Armor yourself against backwards-incompatible serializations once and for all.
See the ChangeLog for information about changes between versions.
As almost everyone with significant experience managing production software systems knows, backwards compatibility is incredibly important for any data that is persisted by an application. If you make a change to a data structure that is not backwards compatible with the existing serialized formats, your app will break as soon as it encounters the existing format. Even if you have 100% test coverage, your tests still might not catch this problem because it's not a problem with your app at any single point in time, but a problem with how your app evolves over time.

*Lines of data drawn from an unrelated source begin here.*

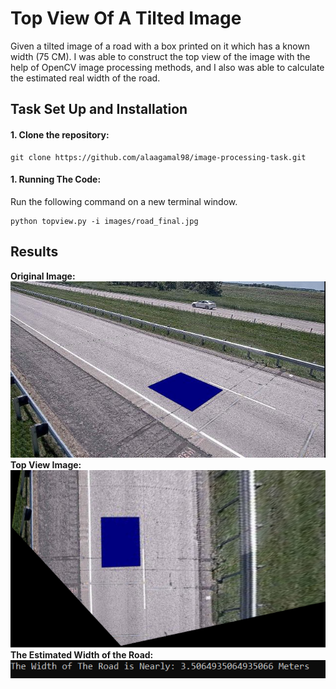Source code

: # Top View Of A Tilted Image

Given a tilted image of a road with a box printed on it which has a known width (75 CM).
I was able to construct the top view of the image with the help of OpenCV image processing methods,
and I also was able to calculate the estimated real width of the road.

## Task Set Up and Installation

#### 1. Clone the repository: 

```
git clone https://github.com/alaagamal98/image-processing-task.git
```

#### 1. Running The Code:

Run the following command on a new terminal window.

```
python topview.py -i images/road_final.jpg
```

## Results

**Original Image:** ![original](images/road_final.jpg)
**Top View Image:** ![original](images/top_view.PNG)
**The Estimated Width of the Road:** ![original](images/road_width.PNG)
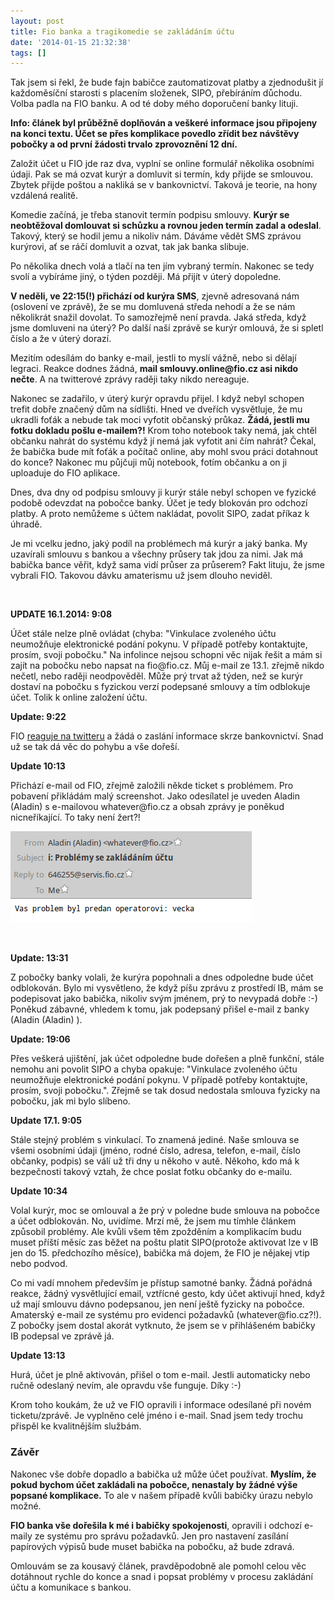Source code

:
 ```yaml
---
layout: post
title: Fio banka a tragikomedie se zakládáním účtu
date: '2014-01-15 21:32:38'
tags: []
---
```

Tak jsem si řekl, že bude fajn babičce zautomatizovat platby a zjednodušit jí každoměsíční starosti s placením složenek, SIPO, přebíráním důchodu. Volba padla na FIO banku. A od té doby mého doporučení banky lituji.

<p><strong>Info: článek byl průběžně doplňován a veškeré informace jsou připojeny na konci textu. Účet se přes komplikace povedlo zřídit bez návštěvy pobočky a od první žádosti trvalo zprovoznění 12 dní.</strong></p>
<p>Založit účet u FIO jde raz dva, vyplní se online formulář několika osobními údaji. Pak se má ozvat kurýr a domluvit si termín, kdy přijde se smlouvou. Zbytek přijde poštou a nakliká se v bankovnictví. Taková je teorie, na hony vzdálená realitě.</p>
<p>Komedie začíná, je třeba stanovit termín podpisu smlouvy. <strong>Kurýr se neobtěžoval domlouvat si schůzku a rovnou jeden termín zadal a odeslal</strong>. Takový, který se hodil jemu a nikoliv nám. Dáváme vědět SMS zprávou kurýrovi, ať se ráčí domluvit a ozvat, tak jak banka slibuje. </p>
<p>Po několika dnech volá a tlačí na ten jím vybraný termín. Nakonec se tedy svolí a vybíráme jiný, o týden později. Má přijít v úterý dopoledne. </p>
<p><strong>V neděli, ve 22:15(!) přichází od kurýra SMS</strong>, zjevně adresovaná nám (oslovení ve zprávě), že se mu domluvená středa nehodí a že se nám několikrát snažil dovolat. To samozřejmě není pravda. Jaká středa, když jsme domluveni na úterý? Po další naší zprávě se kurýr omlouvá, že si spletl číslo a že v úterý dorazí. </p>
<p>Mezitím odesílám do banky e-mail, jestli to myslí vážně, nebo si dělají legraci. Reakce dodnes žádná, <strong>mail smlouvy.online@fio.cz asi nikdo nečte</strong>. A na twitterové zprávy raději taky nikdo nereaguje.</p>
<p>Nakonec se zadařilo, v úterý kurýr opravdu přijel. I když nebyl schopen trefit dobře značený dům na sídlišti. Hned ve dveřích vysvětluje, že mu ukradli foťák a nebude tak moci vyfotit občanský průkaz. <strong>Žádá, jestli mu fotku dokladu pošlu e-mailem?!</strong> Krom toho notebook taky nemá, jak chtěl občanku nahrát do systému když jí nemá jak vyfotit ani čím nahrát? Čekal, že babička bude mít foťák a počítač online, aby mohl svou práci dotahnout do konce? Nakonec mu půjčuji můj notebook, fotím občanku a on ji uploaduje do FIO aplikace.</p>
<p>Dnes, dva dny od podpisu smlouvy ji kurýr stále nebyl schopen ve fyzické podobě odevzdat na pobočce banky. Účet je tedy blokován pro odchozí platby. A proto nemůžeme s účtem nakládat, povolit SIPO, zadat příkaz k úhradě.</p>
<p>Je mi vcelku jedno, jaký podíl na problémech má kurýr a jaký banka. My uzavírali smlouvu s bankou a všechny průsery tak jdou za nimi. Jak má babička bance věřit, když sama vidí průser za průserem? Fakt lituju, že jsme vybrali FIO. Takovou dávku amaterismu už jsem dlouho neviděl.</p>
<p> </p>
<p><strong>UPDATE 16.1.2014: 9:08</strong></p>
<p>Účet stále nelze plně ovládat (chyba: "Vinkulace zvoleného účtu neumožňuje elektronické podání pokynu. V případě potřeby kontaktujte, prosím, svoji pobočku." Na infolince nejsou schopni věc nijak řešit a mám si zajít na pobočku nebo napsat na fio@fio.cz. Můj e-mail ze 13.1. zřejmě nikdo nečetl, nebo raději neodpověděl. Může prý trvat až týden, než se kurýr dostaví na pobočku s fyzickou verzí podepsané smlouvy a tím odblokuje účet. Tolik k online založení účtu.</p>
<p><strong>Update: 9:22 </strong></p>
<p>FIO <a href="https://twitter.com/FIO_banka/status/423731934473109504">reaguje na twitteru</a> a žádá o zaslání informace skrze bankovnictví. Snad už se tak dá věc do pohybu a vše dořeší.</p>
<p><strong>Update 10:13</strong></p>
<p>Přichází e-mail od FIO, zřejmě založili někde ticket s problémem. Pro pobavení přikládám malý screenshot. Jako odesílatel je uveden Aladin (Aladin) s e-mailovou whatever@fio.cz a obsah zprávy je poněkud nicneříkající. To taky není žert?!</p>
<p><img src="/images/403.png" alt="" width="386" height="146" /></p>
<p> </p>
<p><strong>Update: 13:31</strong></p>
<p>Z pobočky banky volali, že kurýra popohnali a dnes odpoledne bude účet odblokován. Bylo mi vysvětleno, že když píšu zprávu z prostředí IB, mám se podepisovat jako babička, nikoliv svým jménem, prý to nevypadá dobře :-) Poněkud zábavné, vhledem k tomu, jak podepsaný přišel e-mail z banky (Aladin (Aladin) <whatever@fio.cz>). </p>
<p><strong>Update: 19:06</strong></p>
<p>Přes veškerá ujištění, jak účet odpoledne bude dořešen a plně funkční, stále nemohu ani povolit SIPO a chyba opakuje: "Vinkulace zvoleného účtu neumožňuje elektronické podání pokynu. V případě potřeby kontaktujte, prosím, svoji pobočku.". Zřejmě se tak dosud nedostala smlouva fyzicky na pobočku, jak mi bylo slíbeno.   </p>
<p><strong>Update 17.1. 9:05</strong></p>
<p>Stále stejný problém s vinkulací. To znamená jediné. Naše smlouva se všemi osobními údaji (jméno, rodné číslo, adresa, telefon, e-mail, číslo občanky, podpis) se válí už tři dny u někoho v autě. Někoho, kdo má k bezpečnosti takový vztah, že chce poslat fotku občanky do e-mailu.</p>
<p><strong>Update 10:34</strong></p>
<p>Volal kurýr, moc se omlouval a že prý v poledne bude smlouva na pobočce a účet odblokován. No, uvidíme. Mrzí mě, že jsem mu tímhle článkem způsobil problémy. Ale kvůli všem těm zpožděním a komplikacím budu muset příští měsíc zas běžet na poštu platit SIPO(protože aktivovat lze v IB jen do 15. předchozího měsíce), babička má dojem, že FIO je nějakej vtip nebo podvod.</p>
<p>Co mi vadí mnohem především je přístup samotné banky. Žádná pořádná reakce, žádný vysvětlující email, vztřícné gesto, kdy účet aktivují hned, když už mají smlouvu dávno podepsanou, jen není ještě fyzicky na pobočce. Amaterský e-mail ze systému pro evidenci požadavků (whatever@fio.cz?!). Z pobočky jsem dostal akorát vytknuto, že jsem se v přihlášeném babičky IB podepsal ve zprávě já. </p>
<p><strong>Update 13:13</strong></p>
<p>Hurá, účet je plně aktivován, přišel o tom e-mail. Jestli automaticky nebo ručně odeslaný nevím, ale opravdu vše funguje. Díky :-)</p>
<p>Krom toho koukám, že už ve FIO opravili i informace odesílané při novém ticketu/zprávě. Je vyplněno celé jméno i e-mail. Snad jsem tedy trochu přispěl ke kvalitnějším službám.</p>
<h3><strong>Závěr</strong></h3>
<p>Nakonec vše dobře dopadlo a babička už může účet používat. <strong>Myslím, že pokud bychom účet zakládali na pobočce, nenastaly by žádné výše popsané komplikace.</strong> To ale v našem případě kvůli babičky úrazu nebylo možné.</p>
<p><strong>FIO banka vše dořešila k mé i babičky spokojenosti</strong>, opravili i odchozí e-maily ze systému pro správu požadavků. Jen pro nastavení zasílání papírových výpisů bude muset babička na pobočku, až bude zdravá. </p>
<p>Omlouvám se za kousavý článek, pravděpodobně ale pomohl celou věc dotáhnout rychle do konce a snad i popsat problémy v procesu zakládání účtu a komunikace s bankou. </p>
<p> </p>

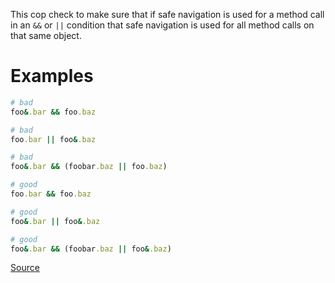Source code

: 
This cop check to make sure that if safe navigation is used for a method
call in an `&&` or `||` condition that safe navigation is used for all
method calls on that same object.

# Examples

```ruby
# bad
foo&.bar && foo.baz

# bad
foo.bar || foo&.baz

# bad
foo&.bar && (foobar.baz || foo.baz)

# good
foo.bar && foo.baz

# good
foo&.bar || foo&.baz

# good
foo&.bar && (foobar.baz || foo&.baz)
```

[Source](http://www.rubydoc.info/gems/rubocop/RuboCop/Cop/Lint/SafeNavigationConsistency)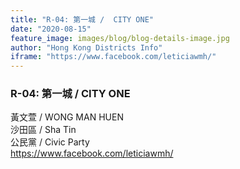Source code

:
 ```yaml
---
title: "R-04: 第一城 /  CITY ONE"
date: "2020-08-15"
feature_image: images/blog/blog-details-image.jpg
author: "Hong Kong Districts Info"
iframe: "https://www.facebook.com/leticiawmh/"
---
```


### R-04: 第一城 /  CITY ONE  
黃文萱 /  WONG MAN HUEN  
沙田區 / Sha Tin  
公民黨 /  Civic Party  
https://www.facebook.com/leticiawmh/
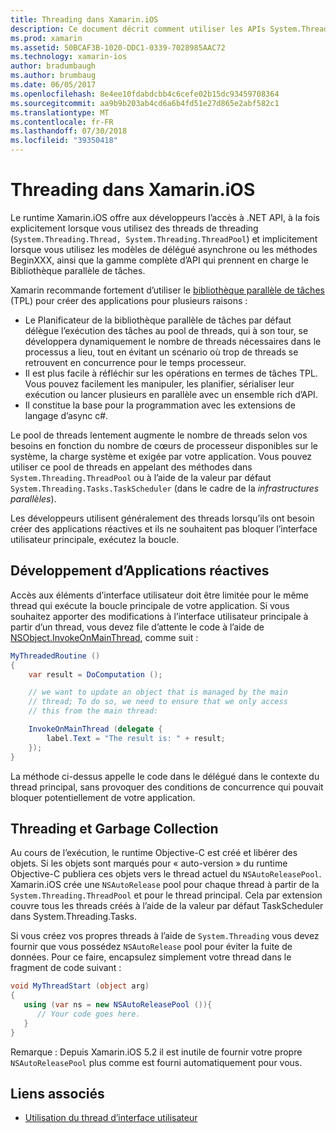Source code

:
 ```yaml
---
title: Threading dans Xamarin.iOS
description: Ce document décrit comment utiliser les APIs System.Threading dans une application Xamarin.iOS. Il aborde la bibliothèque parallèle de tâches création d’applications réactives et le garbage collection.
ms.prod: xamarin
ms.assetid: 50BCAF3B-1020-DDC1-0339-7028985AAC72
ms.technology: xamarin-ios
author: bradumbaugh
ms.author: brumbaug
ms.date: 06/05/2017
ms.openlocfilehash: 8e4ee10fdabdcbb4c6cefe02b15dc93459708364
ms.sourcegitcommit: aa9b9b203ab4cd6a6b4fd51e27d865e2abf582c1
ms.translationtype: MT
ms.contentlocale: fr-FR
ms.lasthandoff: 07/30/2018
ms.locfileid: "39350418"
---
```

# <a name="threading-in-xamarinios"></a>Threading dans Xamarin.iOS

Le runtime Xamarin.iOS offre aux développeurs l’accès à .NET API, à la fois explicitement lorsque vous utilisez des threads de threading (`System.Threading.Thread, System.Threading.ThreadPool`) et implicitement lorsque vous utilisez les modèles de délégué asynchrone ou les méthodes BeginXXX, ainsi que la gamme complète d’API qui prennent en charge le Bibliothèque parallèle de tâches.



Xamarin recommande fortement d’utiliser le [bibliothèque parallèle de tâches](http://msdn.microsoft.com/library/dd460717.aspx) (TPL) pour créer des applications pour plusieurs raisons :
-  Le Planificateur de la bibliothèque parallèle de tâches par défaut délègue l’exécution des tâches au pool de threads, qui à son tour, se développera dynamiquement le nombre de threads nécessaires dans le processus a lieu, tout en évitant un scénario où trop de threads se retrouvent en concurrence pour le temps processeur. 
-  Il est plus facile à réfléchir sur les opérations en termes de tâches TPL. Vous pouvez facilement les manipuler, les planifier, sérialiser leur exécution ou lancer plusieurs en parallèle avec un ensemble rich d’API. 
-  Il constitue la base pour la programmation avec les extensions de langage d’async c#. 


Le pool de threads lentement augmente le nombre de threads selon vos besoins en fonction du nombre de cœurs de processeur disponibles sur le système, la charge système et exigée par votre application. Vous pouvez utiliser ce pool de threads en appelant des méthodes dans `System.Threading.ThreadPool` ou à l’aide de la valeur par défaut `System.Threading.Tasks.TaskScheduler` (dans le cadre de la *infrastructures parallèles*).

Les développeurs utilisent généralement des threads lorsqu’ils ont besoin créer des applications réactives et ils ne souhaitent pas bloquer l’interface utilisateur principale, exécutez la boucle.

 <a name="Developing_Responsive_Applications" />


## <a name="developing-responsive-applications"></a>Développement d’Applications réactives

Accès aux éléments d’interface utilisateur doit être limitée pour le même thread qui exécute la boucle principale de votre application. Si vous souhaitez apporter des modifications à l’interface utilisateur principale à partir d’un thread, vous devez file d’attente le code à l’aide de [NSObject.InvokeOnMainThread](https://developer.xamarin.com/api/type/Foundation.NSObject/), comme suit :

```csharp
MyThreadedRoutine ()  
{  
    var result = DoComputation ();  

    // we want to update an object that is managed by the main
    // thread; To do so, we need to ensure that we only access
    // this from the main thread:

    InvokeOnMainThread (delegate {  
        label.Text = "The result is: " + result;  
    });
}
```

La méthode ci-dessus appelle le code dans le délégué dans le contexte du thread principal, sans provoquer des conditions de concurrence qui pouvait bloquer potentiellement de votre application.

 <a name="Threading_and_Garbage_Collection" />


## <a name="threading-and-garbage-collection"></a>Threading et Garbage Collection

Au cours de l’exécution, le runtime Objective-C est créé et libérer des objets. Si les objets sont marqués pour « auto-version » du runtime Objective-C publiera ces objets vers le thread actuel du `NSAutoReleasePool`. Xamarin.iOS crée une `NSAutoRelease` pool pour chaque thread à partir de la `System.Threading.ThreadPool` et pour le thread principal. Cela par extension couvre tous les threads créés à l’aide de la valeur par défaut TaskScheduler dans System.Threading.Tasks.

Si vous créez vos propres threads à l’aide de `System.Threading` vous devez fournir que vous possédez `NSAutoRelease` pool pour éviter la fuite de données. Pour ce faire, encapsulez simplement votre thread dans le fragment de code suivant :

```csharp
void MyThreadStart (object arg)
{
   using (var ns = new NSAutoReleasePool ()){
      // Your code goes here.
   }
}
```

Remarque : Depuis Xamarin.iOS 5.2 il est inutile de fournir votre propre `NSAutoReleasePool` plus comme est fourni automatiquement pour vous.


## <a name="related-links"></a>Liens associés

- [Utilisation du thread d’interface utilisateur](~/ios/user-interface/ios-ui/ui-thread.md)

More subtly, if you deploy a backwards incompatible migration, your app may persist some data in the new format before it crashes on the old format. This can leave your system in the horrible state where not only will it not work with the new code, but rolling back to the old code will also break because the old code doesn't support the new serialized format! You have two incomptable serializations active at the same time!
Proper migration systems can reduce the chances of this problem occurring, but
if your system has any kind of queueing system or message bus, your migrations
might not be applied to in-flight messages. Clearly we need something to help us
protect against this problem. Enter armor
.
For an overview of how to use this package, check out the literate Haskell tutorial in the test suite.
Inspiration for this package came from Soostone's safecopy-hunit package.
Details were refined in production at Formation (previously Takt).